▸ **TASK REQUIREMENTS**:
Find how many lines of the records hold the string "Monday" and reply with only that total.

==== EXCERPTED RECORDS ====

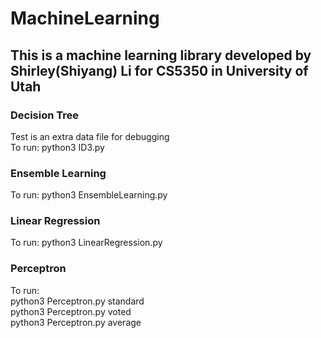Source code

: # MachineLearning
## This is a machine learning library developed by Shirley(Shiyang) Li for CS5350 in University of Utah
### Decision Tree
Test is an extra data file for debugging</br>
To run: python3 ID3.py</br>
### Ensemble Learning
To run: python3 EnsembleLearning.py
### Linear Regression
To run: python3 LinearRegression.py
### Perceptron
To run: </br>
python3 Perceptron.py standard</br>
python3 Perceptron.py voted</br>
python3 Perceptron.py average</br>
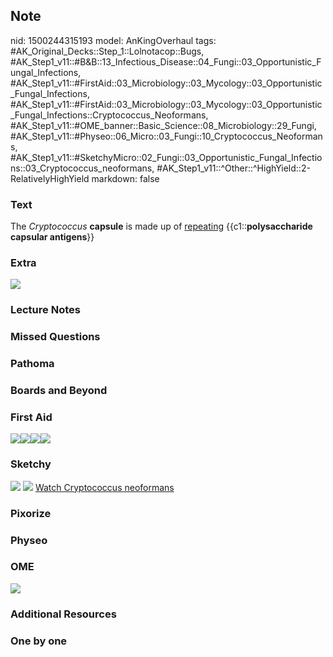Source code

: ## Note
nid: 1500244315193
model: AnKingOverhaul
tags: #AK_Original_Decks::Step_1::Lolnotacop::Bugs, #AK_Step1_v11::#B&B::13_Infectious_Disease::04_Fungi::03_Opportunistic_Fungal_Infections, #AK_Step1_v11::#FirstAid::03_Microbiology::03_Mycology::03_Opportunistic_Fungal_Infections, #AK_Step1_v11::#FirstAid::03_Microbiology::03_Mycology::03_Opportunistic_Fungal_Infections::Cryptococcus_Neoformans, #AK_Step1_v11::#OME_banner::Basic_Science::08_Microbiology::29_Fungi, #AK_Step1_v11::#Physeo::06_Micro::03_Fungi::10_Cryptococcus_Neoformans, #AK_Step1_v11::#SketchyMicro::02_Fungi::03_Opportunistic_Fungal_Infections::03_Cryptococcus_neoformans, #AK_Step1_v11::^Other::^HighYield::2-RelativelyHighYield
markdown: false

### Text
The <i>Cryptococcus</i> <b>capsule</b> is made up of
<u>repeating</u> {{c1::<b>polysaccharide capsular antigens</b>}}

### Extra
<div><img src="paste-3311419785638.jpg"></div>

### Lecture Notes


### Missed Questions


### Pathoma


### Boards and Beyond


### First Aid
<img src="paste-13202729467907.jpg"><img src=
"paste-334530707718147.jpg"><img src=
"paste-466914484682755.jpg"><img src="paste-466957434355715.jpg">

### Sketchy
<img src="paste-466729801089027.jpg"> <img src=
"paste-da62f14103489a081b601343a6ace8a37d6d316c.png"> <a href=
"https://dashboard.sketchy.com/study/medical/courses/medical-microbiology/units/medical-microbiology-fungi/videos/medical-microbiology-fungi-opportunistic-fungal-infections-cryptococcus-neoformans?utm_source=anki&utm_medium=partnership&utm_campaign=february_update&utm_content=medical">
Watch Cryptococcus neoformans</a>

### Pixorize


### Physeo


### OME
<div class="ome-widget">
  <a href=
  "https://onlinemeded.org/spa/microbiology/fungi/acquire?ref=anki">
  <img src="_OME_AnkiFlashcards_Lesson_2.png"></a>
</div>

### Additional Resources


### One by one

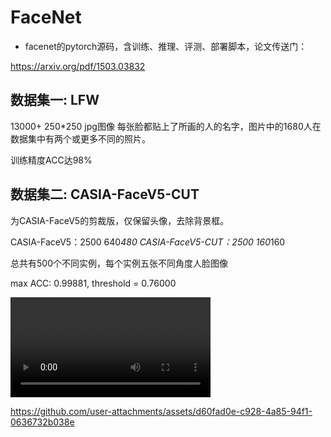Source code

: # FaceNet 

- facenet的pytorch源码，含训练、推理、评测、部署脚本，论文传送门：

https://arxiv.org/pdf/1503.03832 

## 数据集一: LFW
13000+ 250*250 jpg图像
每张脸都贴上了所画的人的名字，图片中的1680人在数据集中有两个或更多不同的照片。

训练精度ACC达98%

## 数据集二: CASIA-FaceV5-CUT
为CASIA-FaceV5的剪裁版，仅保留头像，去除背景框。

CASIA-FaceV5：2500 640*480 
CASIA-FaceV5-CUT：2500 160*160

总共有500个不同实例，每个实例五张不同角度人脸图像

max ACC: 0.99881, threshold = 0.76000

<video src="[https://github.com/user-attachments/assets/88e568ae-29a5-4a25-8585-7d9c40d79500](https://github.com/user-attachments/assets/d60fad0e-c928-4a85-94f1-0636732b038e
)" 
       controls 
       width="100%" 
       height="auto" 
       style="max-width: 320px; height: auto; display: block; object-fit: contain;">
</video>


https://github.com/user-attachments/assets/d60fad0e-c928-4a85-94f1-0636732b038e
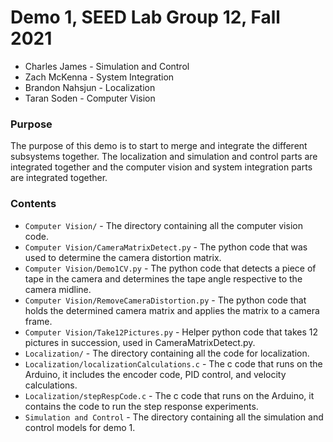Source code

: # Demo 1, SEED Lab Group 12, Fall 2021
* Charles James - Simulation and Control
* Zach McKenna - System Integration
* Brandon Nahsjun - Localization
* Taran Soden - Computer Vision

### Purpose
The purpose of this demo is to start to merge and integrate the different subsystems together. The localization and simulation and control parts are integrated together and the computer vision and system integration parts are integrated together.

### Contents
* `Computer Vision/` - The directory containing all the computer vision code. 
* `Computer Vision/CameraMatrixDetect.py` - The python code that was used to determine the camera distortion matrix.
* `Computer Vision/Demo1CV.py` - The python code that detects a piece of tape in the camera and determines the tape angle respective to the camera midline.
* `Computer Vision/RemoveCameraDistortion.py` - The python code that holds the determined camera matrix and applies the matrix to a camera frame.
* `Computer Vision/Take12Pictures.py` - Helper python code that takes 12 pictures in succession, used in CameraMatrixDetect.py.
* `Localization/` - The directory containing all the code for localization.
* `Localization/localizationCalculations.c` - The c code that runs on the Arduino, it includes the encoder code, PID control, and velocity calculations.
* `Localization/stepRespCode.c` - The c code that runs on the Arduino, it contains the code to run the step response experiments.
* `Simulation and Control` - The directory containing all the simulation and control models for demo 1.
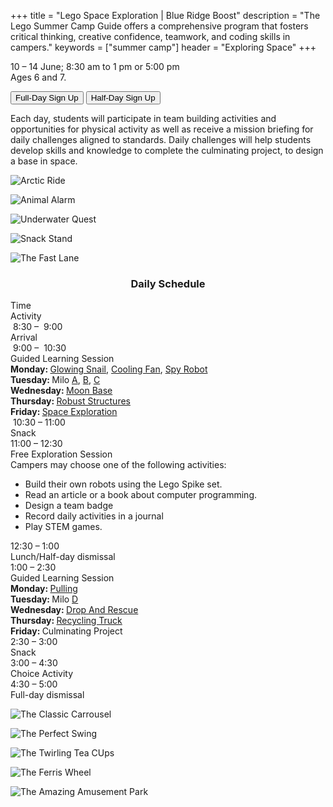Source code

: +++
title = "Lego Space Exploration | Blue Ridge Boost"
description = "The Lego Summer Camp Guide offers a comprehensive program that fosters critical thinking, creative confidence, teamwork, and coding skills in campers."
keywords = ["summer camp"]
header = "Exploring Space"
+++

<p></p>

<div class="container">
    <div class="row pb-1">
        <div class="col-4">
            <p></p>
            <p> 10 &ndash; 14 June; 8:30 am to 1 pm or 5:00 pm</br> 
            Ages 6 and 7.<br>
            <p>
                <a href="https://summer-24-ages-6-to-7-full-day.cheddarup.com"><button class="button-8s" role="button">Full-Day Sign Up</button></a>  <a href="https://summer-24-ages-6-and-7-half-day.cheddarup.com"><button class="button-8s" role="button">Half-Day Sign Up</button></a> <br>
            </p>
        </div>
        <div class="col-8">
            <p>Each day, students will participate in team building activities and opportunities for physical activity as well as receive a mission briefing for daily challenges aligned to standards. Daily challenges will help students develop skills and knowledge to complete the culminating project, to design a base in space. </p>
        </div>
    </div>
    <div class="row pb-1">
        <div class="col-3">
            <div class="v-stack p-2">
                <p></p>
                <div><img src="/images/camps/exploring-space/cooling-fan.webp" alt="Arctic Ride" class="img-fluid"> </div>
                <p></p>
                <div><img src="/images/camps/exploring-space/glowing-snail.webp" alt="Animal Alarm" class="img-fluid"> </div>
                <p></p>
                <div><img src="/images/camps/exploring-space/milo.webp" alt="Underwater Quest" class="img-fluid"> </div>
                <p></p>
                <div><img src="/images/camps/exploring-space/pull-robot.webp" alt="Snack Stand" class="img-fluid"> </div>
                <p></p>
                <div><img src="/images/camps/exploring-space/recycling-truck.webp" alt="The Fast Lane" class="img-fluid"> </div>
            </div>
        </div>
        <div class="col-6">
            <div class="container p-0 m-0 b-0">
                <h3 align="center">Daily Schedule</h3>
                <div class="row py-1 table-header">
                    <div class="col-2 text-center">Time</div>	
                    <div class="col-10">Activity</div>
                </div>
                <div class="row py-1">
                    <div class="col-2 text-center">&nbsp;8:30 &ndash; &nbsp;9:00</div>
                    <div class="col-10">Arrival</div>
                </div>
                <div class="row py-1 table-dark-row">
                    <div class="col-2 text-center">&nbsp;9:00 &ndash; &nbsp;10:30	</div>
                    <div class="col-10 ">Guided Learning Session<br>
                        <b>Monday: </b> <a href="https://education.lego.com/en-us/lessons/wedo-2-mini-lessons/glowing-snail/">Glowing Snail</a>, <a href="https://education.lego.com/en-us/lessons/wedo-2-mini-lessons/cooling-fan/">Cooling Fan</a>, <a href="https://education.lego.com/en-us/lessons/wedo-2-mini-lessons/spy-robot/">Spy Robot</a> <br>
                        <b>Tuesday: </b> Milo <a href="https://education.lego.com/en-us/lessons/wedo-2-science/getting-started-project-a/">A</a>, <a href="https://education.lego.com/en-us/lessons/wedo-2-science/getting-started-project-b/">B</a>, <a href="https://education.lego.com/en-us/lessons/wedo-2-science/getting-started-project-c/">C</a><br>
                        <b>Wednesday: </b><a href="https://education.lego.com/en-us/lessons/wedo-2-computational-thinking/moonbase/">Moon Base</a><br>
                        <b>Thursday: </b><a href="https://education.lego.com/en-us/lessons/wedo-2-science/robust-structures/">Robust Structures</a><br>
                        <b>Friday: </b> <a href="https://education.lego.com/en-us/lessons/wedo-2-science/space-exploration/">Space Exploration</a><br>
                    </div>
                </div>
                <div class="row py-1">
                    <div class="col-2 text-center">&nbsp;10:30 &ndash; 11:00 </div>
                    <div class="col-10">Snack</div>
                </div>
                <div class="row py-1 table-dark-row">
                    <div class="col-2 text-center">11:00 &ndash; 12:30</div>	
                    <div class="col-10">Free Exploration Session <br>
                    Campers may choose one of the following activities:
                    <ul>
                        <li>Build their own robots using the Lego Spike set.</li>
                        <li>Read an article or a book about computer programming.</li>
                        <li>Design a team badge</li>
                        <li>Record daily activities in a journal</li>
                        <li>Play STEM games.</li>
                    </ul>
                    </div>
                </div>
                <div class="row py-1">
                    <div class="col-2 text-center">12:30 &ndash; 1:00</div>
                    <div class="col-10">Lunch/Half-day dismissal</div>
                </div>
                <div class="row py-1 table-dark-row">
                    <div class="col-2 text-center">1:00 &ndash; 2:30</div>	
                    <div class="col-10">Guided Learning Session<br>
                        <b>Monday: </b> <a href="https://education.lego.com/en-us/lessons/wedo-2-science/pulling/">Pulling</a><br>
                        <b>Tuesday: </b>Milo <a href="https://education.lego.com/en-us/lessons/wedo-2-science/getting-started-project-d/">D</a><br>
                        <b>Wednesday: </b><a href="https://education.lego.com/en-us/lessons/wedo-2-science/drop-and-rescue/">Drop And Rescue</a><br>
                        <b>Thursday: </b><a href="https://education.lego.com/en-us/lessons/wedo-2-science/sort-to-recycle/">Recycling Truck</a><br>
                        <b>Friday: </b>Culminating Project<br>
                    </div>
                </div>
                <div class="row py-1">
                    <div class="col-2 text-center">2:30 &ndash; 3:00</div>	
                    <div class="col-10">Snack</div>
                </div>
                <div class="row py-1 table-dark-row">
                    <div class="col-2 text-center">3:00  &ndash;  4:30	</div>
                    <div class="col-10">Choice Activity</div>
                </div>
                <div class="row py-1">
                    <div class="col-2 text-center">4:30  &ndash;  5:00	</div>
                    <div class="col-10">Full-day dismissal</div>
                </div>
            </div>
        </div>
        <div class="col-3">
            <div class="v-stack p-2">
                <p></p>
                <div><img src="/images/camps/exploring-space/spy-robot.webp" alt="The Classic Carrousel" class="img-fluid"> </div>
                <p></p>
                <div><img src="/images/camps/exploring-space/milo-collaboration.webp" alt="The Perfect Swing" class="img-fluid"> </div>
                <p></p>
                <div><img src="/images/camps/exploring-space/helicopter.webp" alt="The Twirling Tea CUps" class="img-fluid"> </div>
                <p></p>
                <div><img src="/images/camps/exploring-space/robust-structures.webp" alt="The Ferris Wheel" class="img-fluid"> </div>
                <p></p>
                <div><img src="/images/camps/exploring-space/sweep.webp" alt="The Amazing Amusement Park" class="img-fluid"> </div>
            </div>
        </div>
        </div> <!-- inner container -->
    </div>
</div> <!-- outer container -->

====

▸ **TASK RESPONSE**:
2